You would then craft a payload, which would compute/calculate the "client signature" out-of-band, not within the browsers standard request cycles and compute a signed, self validating hash, stored as a cookie.

This would require some knowledge of the related layers involved.

You are essentially talking about device fingerprinting.

While there are a vast number of approaches, you may not really want to maintain the overhead required, as it is generally done using multiple approaches, many of which are accomplished by exploiting bugs in browsers, http protocals, network routing analysis and even the clever targeting of numerous OS bugs and or quirks.

---

A much simpler approach is to feed your user a hashed cookie, with a scheme to detect if it's been modified. That cookie, along with other authentication and verification mechanisms would be far simpler and may be enough for your purposes.

---

There are 3rd party APIs which provide such a service, if it's really mission critical.

---

Of course philosophically speaking, if weather or not should you be fingerprinting your users?

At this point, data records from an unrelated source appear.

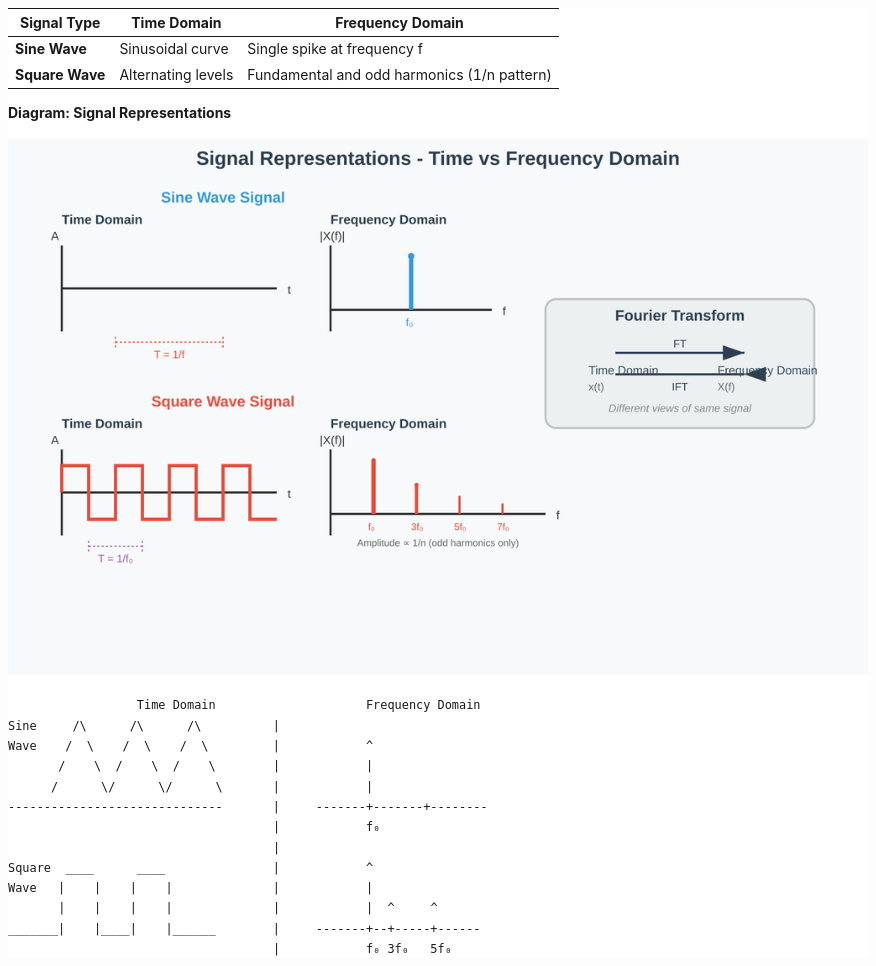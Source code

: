 | Signal Type | Time Domain | Frequency Domain |
|-------------|-------------|------------------|
| **Sine Wave** | Sinusoidal curve | Single spike at frequency f |
| **Square Wave** | Alternating levels | Fundamental and odd harmonics (1/n pattern) |

**Diagram: Signal Representations**

![Signal Representations](diagrams/1333201-s2024-q3a.svg)

```goat
                  Time Domain                     Frequency Domain
Sine     /\      /\      /\          |
Wave    /  \    /  \    /  \         |            ^
       /    \  /    \  /    \        |            |
      /      \/      \/      \       |            |
------------------------------       |     -------+-------+--------
                                     |            f₀      
                                     |
Square  ____      ____               |            ^
Wave   |    |    |    |              |            |
       |    |    |    |              |            |  ^     ^
_______|    |____|    |______        |     -------+--+-----+------
                                     |            f₀ 3f₀   5f₀
```
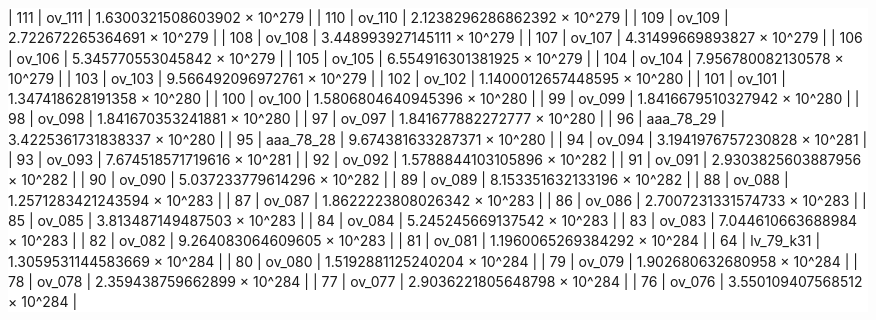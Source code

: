| 111 | ov_111 | 1.6300321508603902 × 10^279 |
| 110 | ov_110 | 2.1238296286862392 × 10^279 |
| 109 | ov_109 | 2.722672265364691 × 10^279 |
| 108 | ov_108 | 3.448993927145111 × 10^279 |
| 107 | ov_107 | 4.31499669893827 × 10^279 |
| 106 | ov_106 | 5.345770553045842 × 10^279 |
| 105 | ov_105 | 6.554916301381925 × 10^279 |
| 104 | ov_104 | 7.956780082130578 × 10^279 |
| 103 | ov_103 | 9.566492096972761 × 10^279 |
| 102 | ov_102 | 1.1400012657448595 × 10^280 |
| 101 | ov_101 | 1.347418628191358 × 10^280 |
| 100 | ov_100 | 1.5806804640945396 × 10^280 |
| 99 | ov_099 | 1.8416679510327942 × 10^280 |
| 98 | ov_098 | 1.841670353241881 × 10^280 |
| 97 | ov_097 | 1.841677882272777 × 10^280 |
| 96 | aaa_78_29 | 3.4225361731838337 × 10^280 |
| 95 | aaa_78_28 | 9.674381633287371 × 10^280 |
| 94 | ov_094 | 3.1941976757230828 × 10^281 |
| 93 | ov_093 | 7.674518571719616 × 10^281 |
| 92 | ov_092 | 1.5788844103105896 × 10^282 |
| 91 | ov_091 | 2.9303825603887956 × 10^282 |
| 90 | ov_090 | 5.037233779614296 × 10^282 |
| 89 | ov_089 | 8.153351632133196 × 10^282 |
| 88 | ov_088 | 1.2571283421243594 × 10^283 |
| 87 | ov_087 | 1.8622223808026342 × 10^283 |
| 86 | ov_086 | 2.7007231331574733 × 10^283 |
| 85 | ov_085 | 3.813487149487503 × 10^283 |
| 84 | ov_084 | 5.245245669137542 × 10^283 |
| 83 | ov_083 | 7.044610663688984 × 10^283 |
| 82 | ov_082 | 9.264083064609605 × 10^283 |
| 81 | ov_081 | 1.1960065269384292 × 10^284 |
| 64 | lv_79_k31 | 1.3059531144583669 × 10^284 |
| 80 | ov_080 | 1.5192881125240204 × 10^284 |
| 79 | ov_079 | 1.902680632680958 × 10^284 |
| 78 | ov_078 | 2.359438759662899 × 10^284 |
| 77 | ov_077 | 2.9036221805648798 × 10^284 |
| 76 | ov_076 | 3.550109407568512 × 10^284 |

Is really up to you and the expectations of your users.

---

But there you go, I hope that provides a broader view of what's involved.

Answer 3

You are not able to restrict values that are sent with a request to your server. A user will always be able to use e.g. curl to send some arbitrary headers, cookies, etc. You can make it more difficult to tamper with the values through some obscurity, but that is not making such a solution secure.

Device fingerprinting might help, but you will most probably get blocked by ad blockers as they target fingerprinting as well. Still, even if you do implement device fingerprinting and get more accurate data about the user's browser, the user still can tamper with requests and change that data.

I don't know what are your requirements, but normally, you shouldn't be that much concerned with the user's browser or OS.